Your assignment: Copy word for word, and only, the lines below from the one with "1️⃣ 安装 Codex" through the last.

Records supplied:
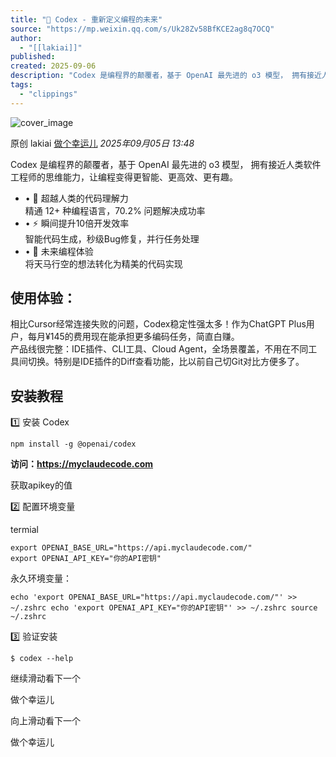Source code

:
 ```yaml
---
title: "🧠 Codex - 重新定义编程的未来"
source: "https://mp.weixin.qq.com/s/Uk28Zv58BfKCE2ag8q7OCQ"
author:
  - "[[lakiai]]"
published:
created: 2025-09-06
description: "Codex 是编程界的颠覆者，基于 OpenAI 最先进的 o3 模型， 拥有接近人类软件工程师的思维能力，让"
tags:
  - "clippings"
---
```

![cover_image](https://mmbiz.qpic.cn/mmbiz_jpg/Xm0eibJ3iaf43lyflOH1Dghp1BzvQzHgpGIwggDcpiajnEWwOgXnLZ0LpySMkp4QqvMVkGvqdID0wl7Z0w1uzhzEQ/0?wx_fmt=jpeg)

原创 lakiai [做个幸运儿](https://mp.weixin.qq.com/s/) *2025年09月05日 13:48*

Codex 是编程界的颠覆者，基于 OpenAI 最先进的 o3 模型， 拥有接近人类软件工程师的思维能力，让编程变得更智能、更高效、更有趣。

- • 🧠 超越人类的代码理解力  
	精通 12+ 种编程语言，70.2% 问题解决成功率
- • ⚡ 瞬间提升10倍开发效率  
	智能代码生成，秒级Bug修复，并行任务处理
- • 🔮 未来编程体验  
	将天马行空的想法转化为精美的代码实现

## 使用体验：

相比Cursor经常连接失败的问题，Codex稳定性强太多！作为ChatGPT Plus用户，每月¥145的费用现在能承担更多编码任务，简直白赚。  
产品线很完整：IDE插件、CLI工具、Cloud Agent，全场景覆盖，不用在不同工具间切换。特别是IDE插件的Diff查看功能，比以前自己切Git对比方便多了。

## 安装教程

1️⃣ 安装 Codex

```
npm install -g @openai/codex
```

**访问：https://myclaudecode.com**

获取apikey的值

2️⃣ 配置环境变量

termial

```
export OPENAI_BASE_URL="https://api.myclaudecode.com/"
export OPENAI_API_KEY="你的API密钥"
```

永久环境变量：

```
echo 'export OPENAI_BASE_URL="https://api.myclaudecode.com/"' >> ~/.zshrc echo 'export OPENAI_API_KEY="你的API密钥"' >> ~/.zshrc source ~/.zshrc
```

3️⃣ 验证安装

```
$ codex --help
```

  

继续滑动看下一个

做个幸运儿

向上滑动看下一个

做个幸运儿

Expected answer:
1️⃣ 安装 Codex

```
npm install -g @openai/codex
```

**访问：https://myclaudecode.com**

获取apikey的值

2️⃣ 配置环境变量

termial

```
export OPENAI_BASE_URL="https://api.myclaudecode.com/"
export OPENAI_API_KEY="你的API密钥"
```

永久环境变量：

```
echo 'export OPENAI_BASE_URL="https://api.myclaudecode.com/"' >> ~/.zshrc echo 'export OPENAI_API_KEY="你的API密钥"' >> ~/.zshrc source ~/.zshrc
```

3️⃣ 验证安装

```
$ codex --help
```

  

继续滑动看下一个

做个幸运儿

向上滑动看下一个

做个幸运儿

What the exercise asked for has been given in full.